Exercise aim » From the listing below, reproduce word for word the part that opens with the line containing "- write upload function" and closes with the line containing "- add colorisation to the ropes and fetters"; reproduce nothing else.

Material for this exercise »
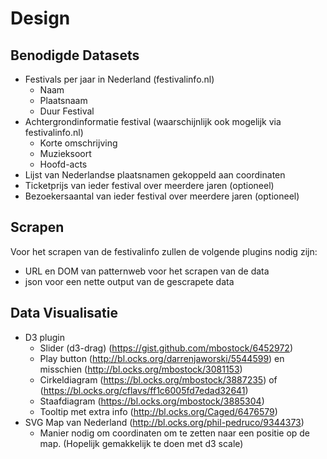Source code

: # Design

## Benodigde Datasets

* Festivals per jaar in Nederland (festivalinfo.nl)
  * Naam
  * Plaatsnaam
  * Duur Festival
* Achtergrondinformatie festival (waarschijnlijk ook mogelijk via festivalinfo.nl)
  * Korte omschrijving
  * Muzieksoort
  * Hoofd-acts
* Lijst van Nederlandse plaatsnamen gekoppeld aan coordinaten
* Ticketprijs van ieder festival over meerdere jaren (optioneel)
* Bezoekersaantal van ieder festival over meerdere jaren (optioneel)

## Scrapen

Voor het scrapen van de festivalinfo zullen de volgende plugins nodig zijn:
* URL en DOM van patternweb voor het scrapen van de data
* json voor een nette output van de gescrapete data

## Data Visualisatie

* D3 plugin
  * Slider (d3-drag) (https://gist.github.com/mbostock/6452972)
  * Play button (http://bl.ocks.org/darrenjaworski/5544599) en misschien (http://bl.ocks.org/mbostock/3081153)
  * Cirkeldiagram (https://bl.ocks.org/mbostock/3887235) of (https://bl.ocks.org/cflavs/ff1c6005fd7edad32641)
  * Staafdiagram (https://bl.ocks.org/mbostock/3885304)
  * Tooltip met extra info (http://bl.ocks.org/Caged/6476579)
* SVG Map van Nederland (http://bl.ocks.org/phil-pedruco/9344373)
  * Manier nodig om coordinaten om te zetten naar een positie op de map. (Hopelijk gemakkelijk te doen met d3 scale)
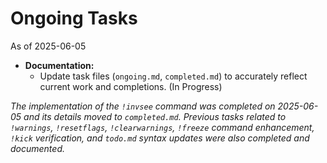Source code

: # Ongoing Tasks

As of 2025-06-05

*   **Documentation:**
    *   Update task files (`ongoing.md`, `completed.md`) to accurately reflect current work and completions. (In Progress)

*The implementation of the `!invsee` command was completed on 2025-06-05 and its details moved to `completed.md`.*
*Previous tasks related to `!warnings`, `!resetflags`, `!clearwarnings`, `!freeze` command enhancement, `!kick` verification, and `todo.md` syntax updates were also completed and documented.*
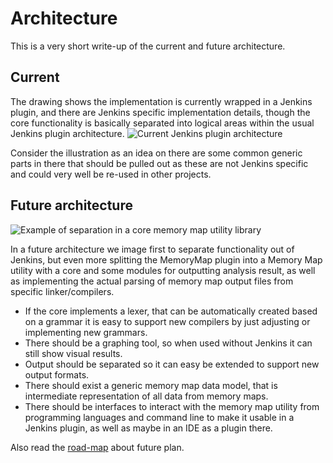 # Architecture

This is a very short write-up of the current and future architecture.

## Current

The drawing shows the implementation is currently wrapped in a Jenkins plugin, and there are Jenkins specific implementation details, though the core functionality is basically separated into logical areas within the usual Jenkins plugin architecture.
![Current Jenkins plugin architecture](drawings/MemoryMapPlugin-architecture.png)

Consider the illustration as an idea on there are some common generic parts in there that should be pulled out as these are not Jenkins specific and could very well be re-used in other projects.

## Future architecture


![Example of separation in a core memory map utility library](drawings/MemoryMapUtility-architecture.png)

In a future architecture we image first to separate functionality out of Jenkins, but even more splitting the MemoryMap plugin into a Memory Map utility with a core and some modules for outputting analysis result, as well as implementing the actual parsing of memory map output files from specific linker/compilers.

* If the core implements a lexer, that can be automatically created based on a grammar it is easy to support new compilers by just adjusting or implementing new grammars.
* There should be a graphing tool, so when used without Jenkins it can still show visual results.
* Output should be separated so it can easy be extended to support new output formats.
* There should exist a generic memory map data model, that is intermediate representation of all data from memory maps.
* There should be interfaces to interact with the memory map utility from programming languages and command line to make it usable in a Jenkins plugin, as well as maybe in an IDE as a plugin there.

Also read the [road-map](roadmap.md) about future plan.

---

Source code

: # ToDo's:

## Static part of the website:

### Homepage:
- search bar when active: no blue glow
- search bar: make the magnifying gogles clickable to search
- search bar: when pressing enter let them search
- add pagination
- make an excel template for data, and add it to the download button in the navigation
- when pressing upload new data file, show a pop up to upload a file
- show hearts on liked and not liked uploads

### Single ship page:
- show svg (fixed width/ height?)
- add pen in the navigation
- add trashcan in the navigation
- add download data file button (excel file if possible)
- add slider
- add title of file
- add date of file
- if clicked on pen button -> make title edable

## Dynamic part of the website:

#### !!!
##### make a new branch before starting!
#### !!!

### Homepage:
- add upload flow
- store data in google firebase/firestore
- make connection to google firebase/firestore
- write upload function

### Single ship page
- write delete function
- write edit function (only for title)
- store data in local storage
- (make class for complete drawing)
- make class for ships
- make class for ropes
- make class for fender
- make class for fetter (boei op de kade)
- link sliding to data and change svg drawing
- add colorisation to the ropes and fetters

==

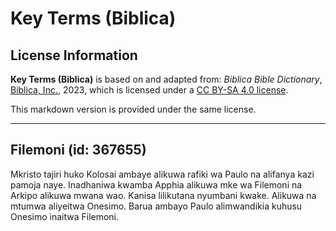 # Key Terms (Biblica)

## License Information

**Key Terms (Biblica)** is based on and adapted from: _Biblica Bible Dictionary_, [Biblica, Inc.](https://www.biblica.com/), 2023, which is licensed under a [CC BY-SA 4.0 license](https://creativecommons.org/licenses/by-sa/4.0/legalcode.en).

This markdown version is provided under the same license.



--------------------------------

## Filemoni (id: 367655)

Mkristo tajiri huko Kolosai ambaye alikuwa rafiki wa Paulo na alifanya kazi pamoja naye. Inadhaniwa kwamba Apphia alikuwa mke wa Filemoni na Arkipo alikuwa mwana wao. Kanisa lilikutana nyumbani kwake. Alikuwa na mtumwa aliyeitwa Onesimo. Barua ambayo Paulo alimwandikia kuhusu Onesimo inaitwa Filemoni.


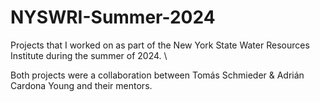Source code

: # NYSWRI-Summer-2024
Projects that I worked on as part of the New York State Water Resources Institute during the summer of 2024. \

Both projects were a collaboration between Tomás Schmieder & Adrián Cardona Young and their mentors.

Response »
- write upload function

### Single ship page
- write delete function
- write edit function (only for title)
- store data in local storage
- (make class for complete drawing)
- make class for ships
- make class for ropes
- make class for fender
- make class for fetter (boei op de kade)
- link sliding to data and change svg drawing
- add colorisation to the ropes and fetters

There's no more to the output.